Born in Paisley on 29 October 1882, he was the eldest child of George Hanna Cockburn (a schoolmaster) and Isabella Brodie Marshall. After receiving his school education in Paisley, he studied at the University of Glasgow, graduating in Arts and Divinity.

In 1908 he was ordained in Mearns parish; in 1914 he was translated to Battlefield parish, Glasgow. He married Amy Macloy, daughter of another minister, in 1912, who would in time bear him a son and daughter. During World War I he was a British army chaplain, serving in France, Egypt and East Africa.

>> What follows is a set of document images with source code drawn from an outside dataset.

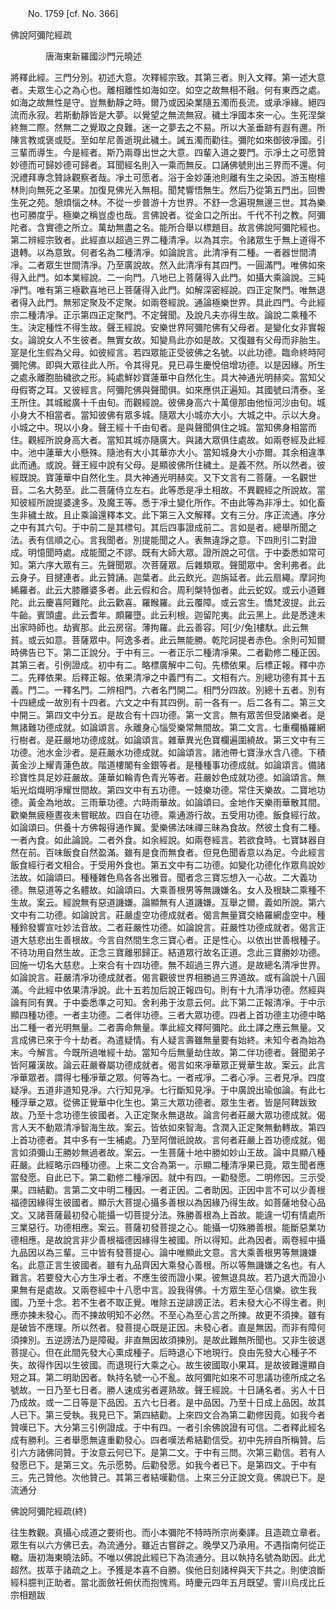 ﻿　　No. 1759 [cf. No. 366]

佛說阿彌陀經疏

　　　　唐海東新羅國沙門元曉述


將釋此經。三門分別。初述大意。次釋經宗致。其第三者。則入文釋。第一述大意者。夫眾生心之為心也。離相離性如海如空。如空之故無相不融。何有東西之處。如海之故無性是守。豈無動靜之時。爾乃或因染業隨五濁而長流。或承凈緣。絕四流而永寂。若斯動靜皆是大夢。以覺望之無流無寂。穢土凈國本來一心。生死涅槃終無二際。然無二之覺取之良難。迷一之夢去之不易。所以大圣垂跡有遐有邇。所陳言教或褒或貶。至如牟尼善逝現此穢土。誡五濁而勸往。彌陀如來御彼凈國。引三輩而導生。今是經者。斯乃兩尊出世之大意。四輩入道之要門。示凈土之可愿贊妙德而可歸妙德可歸者。耳聞經名則入一乘而無反。口誦佛號則出三界而不還。何況禮拜專念贊詠觀察者哉。凈土可愿者。浴于金妙蓮池則離有生之染因。游玉樹檀林則向無死之圣果。加復見佛光入無相。聞梵響悟無生。然后乃從第五門出。回轡生死之苑。憩煩惱之林。不從一步普游十方世界。不舒一念遍現無邊三世。其為樂也可勝度乎。極樂之稱豈虛也哉。言佛說者。從金口之所出。千代不刊之教。阿彌陀者。含實德之所立。萬劫無盡之名。能所合舉以標題目。故言佛說阿彌陀經也。第二辨經宗致者。此經直以超過三界二種清凈。以為其宗。令諸眾生于無上道得不退轉。以為意致。何者名為二種清凈。如論說言。此清凈有二種。一者器世間清凈。二者眾生世間清凈。乃至廣說故。然入此清凈有其四門。一圓滿門。唯佛如來得入此門。如本業經說。二一向門。八地已上菩薩得入此門。如攝大乘論說。三純凈門。唯有第三極歡喜地已上菩薩得入此門。如解深密經說。四正定聚門。唯無退者得入此門。無邪定聚及不定聚。如兩卷經說。通論極樂世界。具此四門。今此經宗二種清凈。正示第四正定聚門。不定聲聞。及說凡夫亦得生故。論說二乘種不生。決定種性不得生故。聲王經說。安樂世界阿彌陀佛有父母者。是變化女非實報女。論說女人不生彼者。無實女故。知變鳥此亦如是故。又復雖有父母而非胎生。寔是化生假為父母。如彼經言。若四眾能正受彼佛之名號。以此功德。臨命終時阿彌陀佛。即與大眾往此人所。令其得見。見已尋生慶悅倍增功德。以是因緣。所生之處永離胞胎穢欲之形。純處鮮妙寶蓮華中自然化生。具大神通光明赫奕。當知父母假寄之耳。又彼經言。阿彌陀佛與聲聞俱。如來應供正遍知。其國號曰清泰。圣王所住。其城縱廣十千由旬。而觀經說。彼佛身高六十萬億那由他恒河沙由旬。城小身大不相當者。當知彼佛有眾多城。隨眾大小城亦大小。大城之中。示以大身。小城之中。現以小身。聲王經十千由旬者。是與聲聞俱住之城。當知佛身相當而住。觀經所說身高大者。當知其城亦隨廣大。與諸大眾俱住處故。如兩卷經及此經中。池中蓮華大小懸殊。隨池有大小其華亦大小。當知城身大小亦爾。其余相違準此而通。或說。聲王經中說有父母。是顯彼佛所住穢土。是義不然。所以然者。彼經既說。寶蓮華中自然化生。具大神通光明赫奕。又下文言有二菩薩。一名觀世音。二名大勢至。此二菩薩侍立左右。此等悉是凈土相故。不異觀經之所說故。當知彼經所說提婆達多。及魔王等。悉于凈土變化所作。不由此等為非凈土。如化畜生非穢土故。且止乘論還釋本文。此下第三入文解釋。文有三分。序正流通。序分之中有其六句。于中前二是其標句。其后四事證成前二。言如是者。總舉所聞之法。表有信順之心。言我聞者。別提能聞之人。表無違諍之意。下四則引二對證成。明憶聞時處。成能聞之不謬。既有大師大眾。證所說之可信。于中委悉如常可知。第六序大眾有三。先聲聞眾。次菩薩眾。后雜類眾。聲聞眾中。舍利弗者。此云身子。目揵連者。此云贊誦。迦葉者。此云飲光。迦旃延者。此云扇繩。摩訶拘絺羅者。此云大膝離婆多者。此云假和合。周利槃特伽者。此云蛇奴。或云小道難陀。此云慶喜阿難陀。此云歡喜。羅睺羅。此云覆障。或云宮生。憍梵波提。此云牛齝。賓頭盧。此云耆年。頗羅墮。此云利根。迦留陀夷。此云黑上。此是悉達未出家時師也。劫賓那。此云房宿。薄拘羅。此云善容。阿[少/兔]樓馱。此云無貧。或云如意。菩薩眾中。阿逸多者。此云無能勝。乾陀訶提者赤色。余則可知爾時佛告已下。第二正說分。于中有三。一者正示二種清凈果。二者勸修二種正因。其第三者。引例證成。初中有二。略標廣解中二句。先標依果。后標正報。釋中亦二。先釋依果。后釋正報。依果清凈之中義門有二。文相有六。別總功德有其十五義。門二。一釋名門。二辨相門。六者名門開二。相門分四故。別總十五者。別有十四總成一故別有十四者。六文之中有其四例。前一各有一。后二各有二。第三文中開三。第四文中分五。是故合有十四功德。第一文言。無有眾苦但受諸樂者。是無諸難功德成就。如論頌言。永離身心惱受樂常無間故。第二文言。七重欄楯羅網行樹者。是莊嚴地功德成就。如論頌言。雜華異光色寶欄遍圍繞故。第三文中有三功德。池水金沙者。是莊嚴水功德成就。如論頌言。諸池帶七寶淥水含八德。下積黃金沙上耀青蓮色故。階道樓閣有金銀等者。是種種事功德成就。如論頌言。備諸珍寶性具足妙莊嚴故。蓮華如輪青色青光等者。莊嚴妙色成就功德。如論頌言。無垢光焰熾明凈耀世間故。第四文中有五功德。一妓樂功德。常住天樂故。二寶地功德。黃金為地故。三雨華功德。六時雨華故。如論頌曰。金地作天樂雨華散其間。歡樂無疲極晝夜未嘗眠故。四自在功德。乘通游行故。五受用功德。飯食經行故。如論頌曰。供養十方佛報得通作翼。愛樂佛法味禪三昧為食故。然彼土食有二種。一者內食。如此論說。二者外食。如余經說。如兩卷經言。若欲食時。七寶缽器自然在前。百味飯食自然盈滿。雖有是食而無食者。但見色聞香意以為足。今此經言飯食經行者文相合。于受用外食也。第五文中有二功德。如變化功德化作眾鳥說妙法故。如論頌曰。種種雜色鳥各各出雅音。聞者念三寶忘想入一心故。二大義功德。無惡道等之名體故。如論頌曰。大乘善根男等無譏嫌名。女人及根缺二乘種不生故。案云。經說無有惡道譏嫌。論顯無有人道譏嫌。互舉之爾。義如所說。第六文中有二功德。如論說言。莊嚴虛空功德成就者。偈言無量寶交絡羅網虛空中。種種鈴發響宣吐妙法音故。二者莊嚴性功德。如論說言。莊嚴性功德成就者。偈言正道大慈悲出生善根故。今言自然間生念三寶心者。正是性心。以依出世善根種子。不待功用自然生故。正念三寶離邪歸正。結道眾行故名正道。念此三寶勝妙功德。回施一切名大慈悲。上來合有十四功德。無不超過三界六道。是故總名清凈世界。如論說言。莊嚴清凈功德成就者。偈言觀彼世界相勝過三界道故。或有論說十八圓滿。今此經中依果清凈說。此十五若加后說正報四句。則有十九清凈功德。然經與論有同有異。于中委悉準之可知。舍利弗于汝意云何。此下第二正報清凈。于中示顯四種功德。一者主功德。二者伴功德。三者大眾功德。四者上首功德主功德中略出二種一者光明無量。二者壽命無量。準此經文釋阿彌陀。此土譯之應云無量。又言成佛已來于今十劫者。為遣疑情。有人疑言壽雖無量要有始終。未知今者為始為末。今解言。今既所過唯經十劫。當知今后無量劫住故。第二伴功德者。聲聞弟子皆阿羅漢故。論云莊嚴眷屬功德成就者。偈言如來凈華眾正覺華生故。案云。此言凈華眾者。謂得七種凈華之眾。何等為七。一者戒凈。二者心凈。三者見凈。四度疑凈。五道非道知見凈。六行知見凈。七行斷知見凈。于中廣說出瑜伽論。有此七種浮華之眾。從佛正覺華中化生也。第三大眾功德者。眾生生者。皆是阿鞞跋致故。乃至十念功德生彼國者。入正定聚永無退故。論言何者莊嚴大眾功德成就。偈言人天不動眾清凈智海生故。案云。皆依如來智海。含潤入正定聚無動轉故。第四上首功德者。其中多有一生補處。乃至阿僧祇說故。言何者莊嚴上首功德成就。偈言如須彌山王勝妙無過者故。案云。一生菩薩十地中勝如妙山王故。論中具顯八種莊嚴。此經略示四種功德。上來二文合為第一。示顯二種清凈果已竟。眾生聞者應當發愿。自此已下。第二勸修二種凈因。就中有四。一勸發愿。二明修因。三示受果。四結勸。言第二文中明二種因。一者正因。二者助因。正因中言不可以少善根福德因緣得生彼國者。顯示大菩提心攝多善根以為因緣乃得生故。如菩薩地發心品文。又諸菩薩最初發心能攝一切菩提分法。殊勝善根為上首故。能違一切有情處所三業惡行。功德相應。案云。菩薩初發菩提之心。能攝一切殊勝善根。能斷惡業功德相應。是故說言非少善根福德因緣得生被國。所以得知。此為因者。兩卷經中攝九品因以為三輩。三中皆有發菩提心。論中唯顯此文意。言大乘善根男等無譏嫌名。此意正言生彼國者。雖有九品齊因大乘發心善根。所以等無譏嫌之名也。有人難言。若要發大心方生凈土者。不應生彼而證小果。彼無退具故。若乃退大而證小果無有是處故。又兩卷經中十八愿中言。設我得佛。十方眾生至心信樂。欲生我國。乃至十念。若不生者不取正覺。唯除五逆誹謗正法。若未發大心不得生者。則應亦揀未發心。而不揀故明知不必然。不至心為至心言之所揀。故更不須揀。雖有是破皆不應理。所以然者。發菩提心既是正因。未發心者。直是無因。而非有障何須揀別。五逆謗法乃是障礙。非直無因故須揀別。是故此難無所聞也。又非生彼退菩提心。但在此間先發大心熏成種子。后時退心下地現行。良由先發大心種子不失。故得作因以生彼國。而退現行大乘之心。故生彼國取小果耳。是故彼難還顯自短之耳。第二明助因者。執持名號一心不亂。故阿彌陀如來不可思議功德所成之名號故。一日乃至七日者。勝人速成劣者遲熟故。聲王經說。十日誦名者。劣人十日乃成故。或一二日等是下品因。五六七日者。是中品因。乃至十日成上品因。故其人已下。第三受執。我見已下。第四結勸。上來四文合為第二勸修因竟。如我今者贊嘆已下。大分第三引例證成。于中有四。一者引余佛說證有可信。二者釋此經名成有勝利。三者舉愿無違重勸發心。四者嘆法希結勸信受。初中先辨自所稱贊。后引六方諸佛同贊。于汝意云何已下。是第二文。于中有三問。次第三勸信。若有人發愿已下。是第三文。先示愿勢。后勸發愿。如我今者已下。是第四文。于中有三。先己贊他。次他贊己。其第三者結嘆勸信。上來三分正說文竟。佛說已下。是流通分

佛說阿彌陀經疏(終)

往生教觀。真攝心成道之要術也。而小本彌陀不特時所宗尚秦譯。且造疏立章者。眾生有以六方佛已去。為流通分。雖近古嘗辟之。晚學又乃承用。不遇指南何從正轍。唐初海東曉法師。不唯以佛說此經已下為流通分。且以執持名號為助因。此尤超然。拔萃于諸疏之上。予獲是本喜不自勝。俟他日刻諸梓與天下共之。則使浪斷經科臆判正助者。當北面斂衽俯伏而抱愧焉。時慶元四年五月既望。霅川烏戌比丘宗相題跋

After the war, he returned to Scotland, where on 8 May 1918, he became minister at Dunblane Cathedral. In the following years he served as the convener of the Business Committee of the General Assembly of the Church of Scotland, and was convener of the Committees on Church and Nation and Inter-Church Relations, and was clerk to the committee from 1927 until 1929, promoting union between the Church of Scotland and the United Free Church.

During World War II, Cockburn served as moderator of the General Assembly of the Church of Scotland (1941–1942), as well as briefly being vice-chairman of the British Council of Churches.

In 1944, he became a Chaplain to King George VI, and retained such a position after the accession of his daughter Elizabeth II in 1952. When he died in 1973, he was Senior Extra-Chaplain to the Queen.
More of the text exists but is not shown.